▶ [Aim of the task]: Scan the data below. Pull out each line where "região" occurs.

---------- Material shown

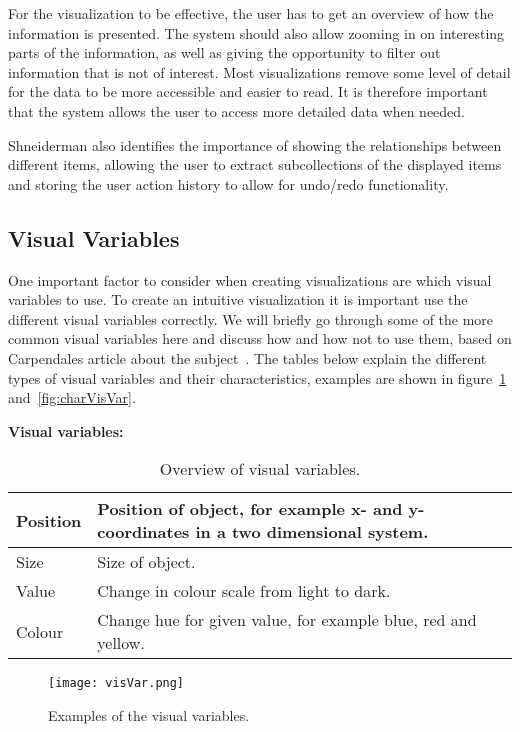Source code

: For the visualization to be effective, the user has to get an overview of how the information is presented. The system should also allow zooming in on interesting parts of the information, as well as giving the opportunity to filter out information that is not of interest. Most visualizations remove some level of detail for the data to be more accessible and easier to read. It is therefore important that the system allows the user to access more detailed data when needed.

Shneiderman also identifies the importance of showing the relationships between different items, allowing the user to extract subcollections of the displayed items and storing the user action history to allow for undo/redo functionality.

\subsection{Visual Variables} 
One important factor to consider when creating visualizations are which visual variables to use. To create an intuitive visualization it is important use the different visual variables correctly. We will briefly go through some of the more common visual variables here and discuss how and how not to use them, based on Carpendales article about the subject~\cite{carpendale}. The tables below explain the different types of visual variables and their characteristics, examples are shown in figure~\ref{fig:visVar} and~\ref{fig:charVisVar}.

\textbf{Visual variables:}
\begin{table}[h!]
  \begin{tabular}{|l|p{10cm}|}
      \hline
      Position    & Position of object, for example x- and y-coordinates in a two dimensional system. \\ \hline
      Size        & Size of object. \\ \hline
      Value       & Change in colour scale from light to dark. \\ \hline
      Colour      & Change hue for given value, for example blue, red and yellow. \\ \hline
  \end{tabular}
  \caption{Overview of visual variables.}
\end{table}

\begin{figure}[h!]
	\centering
		\texttt{[image: visVar.png]}
		\caption{\footnotesize Examples of the visual variables.}
		\label{fig:visVar}
\end{figure}

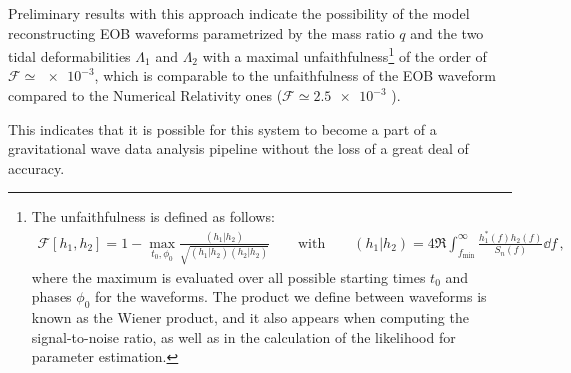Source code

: \documentclass[11pt]{article}
\begin{document}
Preliminary results with this approach indicate the possibility of the model reconstructing EOB waveforms parametrized by the mass ratio \(q\) and the two tidal deformabilities \(\Lambda_1\) and \(\Lambda_2 \) with a maximal unfaithfulness\footnote{The unfaithfulness is defined as follows: 
%
\begin{align}
\mathcal{F} [h_1 , h_2 ] = 1 - \max_{t_0, \phi_0 } \frac{(h_1 | h_2 )}{\sqrt{(h_1 | h_2 ) (h_2 | h_2 )}}
\qquad \text{with} \qquad
(h_1 | h_2 ) = 4 \Re \int_{f _{\text{min}}}^{\infty } \frac{h_1^{*} (f) h_2 (f)}{S_n (f)} \dd{f}
\,,
\end{align}
%
where the maximum is evaluated over all possible starting times \(t_0 \) and phases \(\phi_0 \) for the waveforms. The product we define between waveforms is known as the Wiener product, and it also appears when computing the signal-to-noise ratio, as well as in the calculation of the likelihood for parameter estimation. 
} of the order of \(\mathcal{F} \simeq \num{e-3}\), which is comparable to the unfaithfulness of the EOB waveform compared to the Numerical Relativity ones (\(\mathcal{F} \simeq \num{2.5e-3}\) \cite[]{nagarTimedomainEffectiveonebodyGravitational2018}).

This indicates that it is possible for this system to become a part of a gravitational wave data analysis pipeline without the loss of a great deal of accuracy. 

\printbibliography
\end{document}
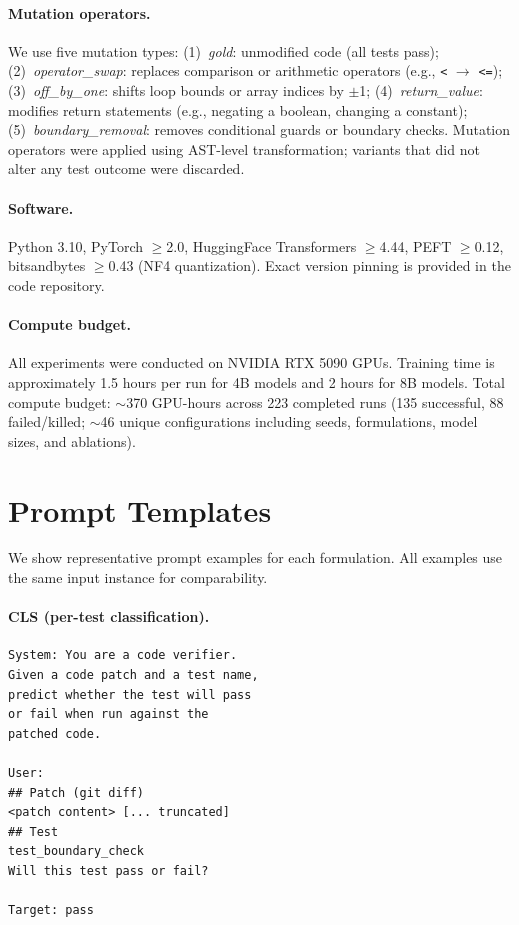 \paragraph{Mutation operators.} We use five mutation types: (1)~\emph{gold}: unmodified code (all tests pass); (2)~\emph{operator\_swap}: replaces comparison or arithmetic operators (e.g., \texttt{<} $\to$ \texttt{<=}); (3)~\emph{off\_by\_one}: shifts loop bounds or array indices by $\pm$1; (4)~\emph{return\_value}: modifies return statements (e.g., negating a boolean, changing a constant); (5)~\emph{boundary\_removal}: removes conditional guards or boundary checks. Mutation operators were applied using AST-level transformation; variants that did not alter any test outcome were discarded.

\paragraph{Software.} Python 3.10, PyTorch ${\geq}$2.0, HuggingFace Transformers ${\geq}$4.44, PEFT ${\geq}$0.12, bitsandbytes ${\geq}$0.43 (NF4 quantization). Exact version pinning is provided in the code repository.

\paragraph{Compute budget.}
All experiments were conducted on NVIDIA RTX 5090 GPUs. Training time is approximately 1.5 hours per run for 4B models and 2 hours for 8B models. Total compute budget: ${\sim}$370 GPU-hours across 223 completed runs (135 successful, 88 failed/killed; ${\sim}$46 unique configurations including seeds, formulations, model sizes, and ablations).

\section{Prompt Templates}
\label{app:prompts}

We show representative prompt examples for each formulation. All examples use the same input instance for comparability.

\paragraph{CLS (per-test classification).}
{\footnotesize\begin{verbatim}
System: You are a code verifier.
Given a code patch and a test name,
predict whether the test will pass
or fail when run against the
patched code.

User:
## Patch (git diff)
<patch content> [... truncated]
## Test
test_boundary_check
Will this test pass or fail?

Target: pass
\end{verbatim}}

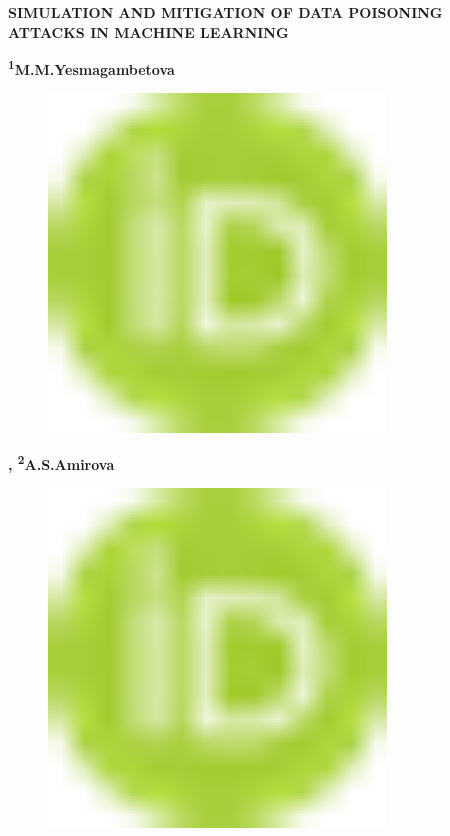 
{\bfseries SIMULATION AND MITIGATION OF DATA POISONING ATTACKS IN MACHINE
LEARNING}

{\bfseries \textsuperscript{1}M.M.Yesmagambetova}
\begin{figure}[H]
	\centering
	\includegraphics[width=0.8\textwidth]{media/ict2/image1}
	\caption*{}
\end{figure}
{\bfseries ,
\textsuperscript{2}A.S.Amirova}
\begin{figure}[H]
	\centering
	\includegraphics[width=0.8\textwidth]{media/ict2/image1}
	\caption*{}
\end{figure}
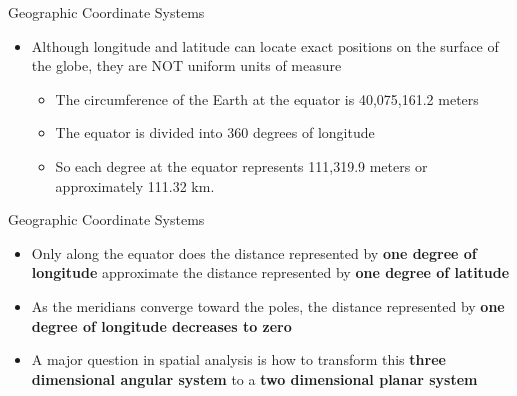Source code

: \documentclass[hyperref={pdfpagelabels=false}]{beamer}
\begin{document}





\begin{frame}{Geographic Coordinate Systems}
	\begin{itemize}
		
		\item Although longitude and latitude can locate exact positions on the surface of the globe, they are NOT uniform units of measure
		\vspace{0.2cm}
		\begin{itemize}
			\item The circumference of the Earth at the equator is 40,075,161.2 meters
			\vspace{0.2cm}
			\item The equator is divided into 360 degrees of longitude
			\vspace{0.2cm}
			\item So each degree at the equator represents 111,319.9 meters or approximately 111.32 km.
		\end{itemize}
		
	\end{itemize}
\end{frame}



\begin{frame}{Geographic Coordinate Systems}
	\begin{itemize}
		\item Only along the equator does the distance represented by \textbf{one degree of longitude} approximate the distance represented by \textbf{one degree of latitude}
		\vspace{0.2cm}
		\item As the meridians converge toward the poles, the distance represented by \textbf{one degree of longitude decreases to zero}
		\vspace{0.2cm}	
		\item A major question in spatial analysis is how to transform this \textbf{three dimensional angular system} to a \textbf{two dimensional planar system}
		
	\end{itemize}
\end{frame}
\end{document}
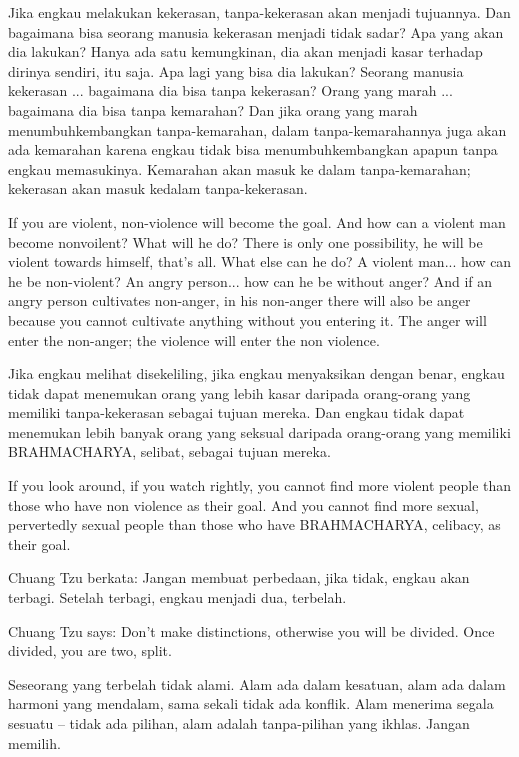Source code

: \bahasa
Jika engkau melakukan kekerasan, tanpa-kekerasan akan menjadi tujuannya. Dan bagaimana bisa seorang manusia kekerasan menjadi tidak sadar? Apa yang akan dia lakukan? Hanya ada satu kemungkinan, dia akan menjadi kasar terhadap dirinya sendiri, itu saja. Apa lagi yang bisa dia lakukan? Seorang manusia kekerasan ... bagaimana dia bisa tanpa kekerasan? Orang yang marah ... bagaimana dia bisa tanpa kemarahan? Dan jika orang yang marah menumbuhkembangkan tanpa-kemarahan, dalam tanpa-kemarahannya juga akan ada kemarahan karena engkau tidak bisa menumbuhkembangkan apapun tanpa engkau memasukinya. Kemarahan akan masuk ke dalam tanpa-kemarahan; kekerasan akan masuk kedalam tanpa-kekerasan.

\english
If you are violent, non-violence will become the goal. And how can a violent man become nonvoilent? What will he do? There is only one possibility, he will be violent towards himself, that's all. What else can he do? A violent man... how can he be non-violent? An angry person... how can he be without anger? And if an angry person cultivates non-anger, in his non-anger there will also be anger because you cannot cultivate anything without you entering it. The anger will enter the non-anger; the violence will enter the non violence.

\bahasa
Jika engkau melihat disekeliling, jika engkau menyaksikan dengan benar, engkau tidak dapat menemukan orang yang lebih kasar daripada orang-orang yang memiliki tanpa-kekerasan sebagai tujuan mereka. Dan engkau tidak dapat menemukan lebih banyak orang yang seksual daripada orang-orang yang memiliki BRAHMACHARYA, selibat, sebagai tujuan mereka.

\english
If you look around, if you watch rightly, you cannot find more violent people than those who have non violence as their goal. And you cannot find more sexual, pervertedly sexual people than those who have BRAHMACHARYA, celibacy, as their goal.

\bahasa
Chuang Tzu berkata: Jangan membuat perbedaan, jika tidak, engkau akan terbagi. Setelah terbagi, engkau menjadi dua, terbelah.

\english
Chuang Tzu says: Don't make distinctions, otherwise you will be divided. Once divided, you are two, split.

\bahasa
Seseorang yang terbelah tidak alami. Alam ada dalam kesatuan, alam ada dalam harmoni yang mendalam, sama sekali tidak ada konflik. Alam menerima segala sesuatu -- tidak ada pilihan, alam adalah tanpa-pilihan yang ikhlas. Jangan memilih.

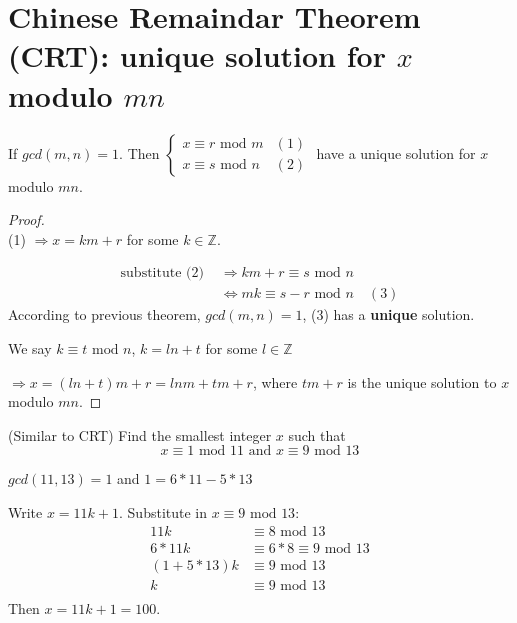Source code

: \documentclass[11pt]{elegantbook}
\begin{document}
\section{Chinese Remaindar Theorem (CRT): unique solution for $x$ modulo $mn$}
\begin{theorem}
\quad

If $gcd(m,n)=1$. Then $\left\{\begin{matrix}
    x\equiv r \text{ mod }m& (1)\\
    x\equiv s \text{ mod }n& (2)
\end{matrix}\right.$ have a unique solution for $x$ modulo $mn$.
\end{theorem}
\begin{proof}
\quad\\
(1) $\Rightarrow x=km+r$ for some $k\in \mathbb{Z}$.

\begin{equation}
    \begin{aligned}
        \text{substitute (2) }&\Rightarrow	km+r\equiv s \text{ mod }n\\ &\Leftrightarrow	mk\equiv s-r \text{ mod }n\quad (3)
    \end{aligned}
    \nonumber
\end{equation}
According to previous theorem, $gcd(m,n)=1$, (3) has a \textbf{unique} solution.

We say $k\equiv t \text{ mod }n$, $k=ln+t$ for some $l\in \mathbb{Z}$

$\Rightarrow x=(ln+t)m+r=lnm+tm+r$, where $tm+r$ is the unique solution to $x$ modulo $mn$.
\end{proof}

\begin{example}(Similar to CRT)
Find the smallest integer $x$ such that $$x\equiv 1 \text{ mod }11\text{ and }x\equiv  9\text{ mod }13$$
\end{example}
$gcd(11,13)=1$ and $1=6*11-5*13$

Write $x=11k+1$. Substitute in $x\equiv 9 \text{ mod }13$:
\begin{equation}
    \begin{aligned}
        11k&\equiv 8 \text{ mod }13\\
        6*11k&\equiv 6*8\equiv 9 \text{ mod }13\\
        (1+5*13)k&\equiv 9 \text{ mod }13\\
        k&\equiv 9 \text{ mod }13\\
    \end{aligned}
    \nonumber
\end{equation}
Then $x=11k+1=100$.
\end{document}
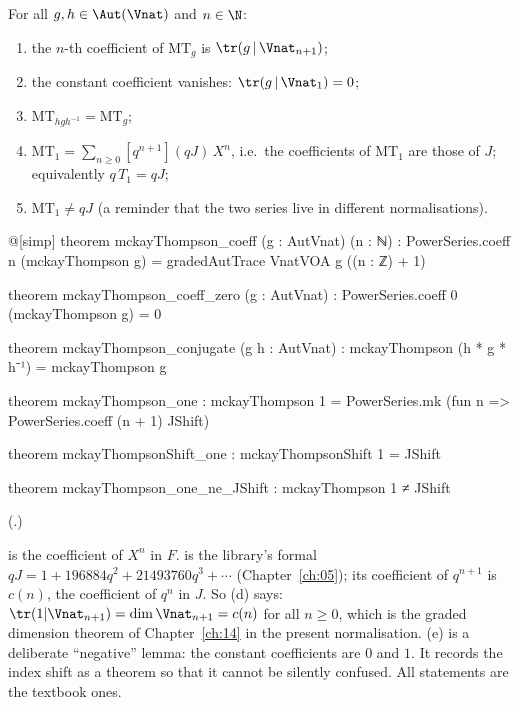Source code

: \begin{proposition}\label{ch16:prop:mtprops}
For all $g,h\in\Aut(\Vnat)$ and $n\in\N$:
\begin{enumerate}[label=(\alph*)]
\item the $n$-th coefficient of $\mathrm{MT}_g$ is $\tr(g\,|\,\Vnat_{n+1})$;
\item the constant coefficient vanishes: $\tr(g\,|\,\Vnat_1)=0$;
\item $\mathrm{MT}_{hgh^{-1}}=\mathrm{MT}_g$;
\item $\mathrm{MT}_1=\sum_{n\ge0}[q^{n+1}](qJ)\,X^n$, i.e.\ the coefficients of $\mathrm{MT}_1$ are those of $J$;
  equivalently $q\,T_1=qJ$;
\item $\mathrm{MT}_1\ne qJ$ (a reminder that the two series live in different normalisations).
\end{enumerate}
\end{proposition}
\begin{leancode}
@[simp] theorem mckayThompson_coeff (g : AutVnat) (n : ℕ) :
    PowerSeries.coeff n (mckayThompson g) =
      gradedAutTrace VnatVOA g ((n : ℤ) + 1)

theorem mckayThompson_coeff_zero (g : AutVnat) :
    PowerSeries.coeff 0 (mckayThompson g) = 0

theorem mckayThompson_conjugate (g h : AutVnat) :
    mckayThompson (h * g * h⁻¹) = mckayThompson g

theorem mckayThompson_one :
    mckayThompson 1 = PowerSeries.mk (fun n => PowerSeries.coeff (n + 1) JShift)

theorem mckayThompsonShift_one : mckayThompsonShift 1 = JShift

theorem mckayThompson_one_ne_JShift : mckayThompson 1 ≠ JShift
\end{leancode}
(.)
\begin{dictionary}
 is the coefficient of $X^n$ in $F$.   is the library's formal
$qJ=1+196884q^2+21493760q^3+\cdots$ (Chapter~\ref{ch:05}); its coefficient of $q^{n+1}$ is $c(n)$, the coefficient
of $q^n$ in $J$.  So (d) says: $\tr(1|\Vnat_{n+1})=\dim\Vnat_{n+1}=c(n)$ for all $n\ge0$, which is the graded
dimension theorem of Chapter~\ref{ch:14} in the present normalisation.  (e) is a deliberate ``negative'' lemma: the
constant coefficients are $0$ and $1$.  It records the index shift as a theorem so that it cannot be silently
confused.  All statements are the textbook ones.
\end{dictionary}
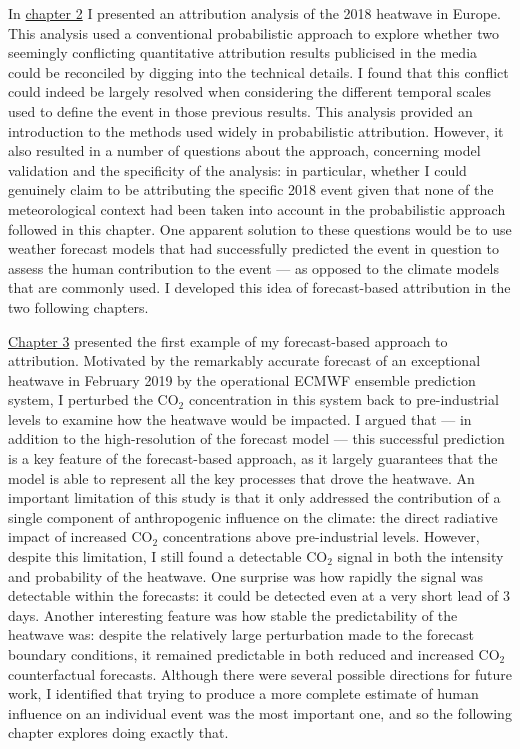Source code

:   In \hyperref[ch2]{chapter 2} I presented an attribution analysis of the 2018 heatwave in Europe. This analysis used a conventional probabilistic approach to explore whether two seemingly conflicting quantitative attribution results publicised in the media could be reconciled by digging into the technical details. I found that this conflict could indeed be largely resolved when considering the different temporal scales used to define the event in those previous results. This analysis provided an introduction to the methods used widely in probabilistic attribution. However, it also resulted in a number of questions about the approach, concerning model validation and the specificity of the analysis: in particular, whether I could genuinely claim to be attributing the specific 2018 event given that none of the meteorological context had been taken into account in the probabilistic approach followed in this chapter. One apparent solution to these questions would be to use weather forecast models that had successfully predicted the event in question to assess the human contribution to the event --- as opposed to the climate models that are commonly used. I developed this idea of forecast-based attribution in the two following chapters.

  \hyperref[ch3]{Chapter 3} presented the first example of my forecast-based approach to attribution. Motivated by the remarkably accurate forecast of an exceptional heatwave in February 2019 by the operational ECMWF ensemble prediction system, I perturbed the CO$_2$ concentration in this system back to pre-industrial levels to examine how the heatwave would be impacted. I argued that --- in addition to the high-resolution of the forecast model --- this successful prediction is a key feature of the forecast-based approach, as it largely guarantees that the model is able to represent all the key processes that drove the heatwave. An important limitation of this study is that it only addressed the contribution of a single component of anthropogenic influence on the climate: the direct radiative impact of increased CO$_2$ concentrations above pre-industrial levels. However, despite this limitation, I still found a detectable CO$_2$ signal in both the intensity and probability of the heatwave. One surprise was how rapidly the signal was detectable within the forecasts: it could be detected even at a very short lead of 3 days. Another interesting feature was how stable the predictability of the heatwave was: despite the relatively large perturbation made to the forecast boundary conditions, it remained predictable in both reduced and increased CO$_2$ counterfactual forecasts. Although there were several possible directions for future work, I identified that trying to produce a more complete estimate of human influence on an individual event was the most important one, and so the following chapter explores doing exactly that.

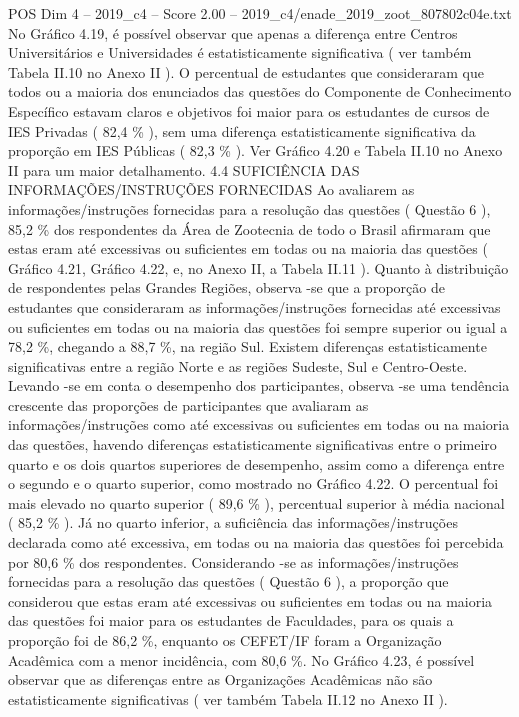 \begin{textsample}{POS Dim 4 – 2019\_c4 – Score 2.00 – 2019\_c4/enade\_2019\_zoot\_807802c04e.txt}
No Gráfico 4.19, é possível observar que apenas a diferença entre Centros Universitários e Universidades é estatisticamente significativa ( ver também Tabela II.10 no Anexo II ).
O percentual de estudantes que consideraram que todos ou a maioria dos enunciados das questões do Componente de Conhecimento Específico estavam claros e objetivos foi maior para os estudantes de cursos de IES Privadas ( 82,4 \% ), sem uma diferença estatisticamente significativa da proporção em IES Públicas ( 82,3 \% ).
Ver Gráfico 4.20 e Tabela II.10 no Anexo II para um maior detalhamento. 4.4 SUFICIÊNCIA DAS INFORMAÇÕES/INSTRUÇÕES FORNECIDAS Ao avaliarem as informações/instruções fornecidas para a resolução das questões ( Questão 6 ), 85,2 \% dos respondentes da Área de Zootecnia de todo o Brasil afirmaram que estas eram até excessivas ou suficientes em todas ou na maioria das questões ( Gráfico 4.21, Gráfico 4.22, e, no Anexo II, a Tabela II.11 ).
Quanto à distribuição de respondentes pelas Grandes Regiões, observa -se que a proporção de estudantes que consideraram as informações/instruções fornecidas até excessivas ou suficientes em todas ou na maioria das questões foi sempre superior ou igual a 78,2 \%, chegando a 88,7 \%, na região Sul.
Existem diferenças estatisticamente significativas entre a região Norte e as regiões Sudeste, Sul e Centro-Oeste.
Levando -se em conta o desempenho dos participantes, observa -se uma tendência crescente das proporções de participantes que avaliaram as informações/instruções como até excessivas ou suficientes em todas ou na maioria das questões, havendo diferenças estatisticamente significativas entre o primeiro quarto e os dois quartos superiores de desempenho, assim como a diferença entre o segundo e o quarto superior, como mostrado no Gráfico 4.22.
O percentual foi mais elevado no quarto superior ( 89,6 \% ), percentual superior à média nacional ( 85,2 \% ).
Já no quarto inferior, a suficiência das informações/instruções declarada como até excessiva, em todas ou na maioria das questões foi percebida por 80,6 \% dos respondentes.
Considerando -se as informações/instruções fornecidas para a resolução das questões ( Questão 6 ), a proporção que considerou que estas eram até excessivas ou suficientes em todas ou na maioria das questões foi maior para os estudantes de Faculdades, para os quais a proporção foi de 86,2 \%, enquanto os CEFET/IF foram a Organização Acadêmica com a menor incidência, com 80,6 \%.
No Gráfico 4.23, é possível observar que as diferenças entre as Organizações Acadêmicas não são estatisticamente significativas ( ver também Tabela II.12 no Anexo II ).

\end{textsample}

--------------------

▶ [Solution to the problem]:
Quanto à distribuição de respondentes pelas Grandes Regiões, observa -se que a proporção de estudantes que consideraram as informações/instruções fornecidas até excessivas ou suficientes em todas ou na maioria das questões foi sempre superior ou igual a 78,2 \%, chegando a 88,7 \%, na região Sul.
Existem diferenças estatisticamente significativas entre a região Norte e as regiões Sudeste, Sul e Centro-Oeste.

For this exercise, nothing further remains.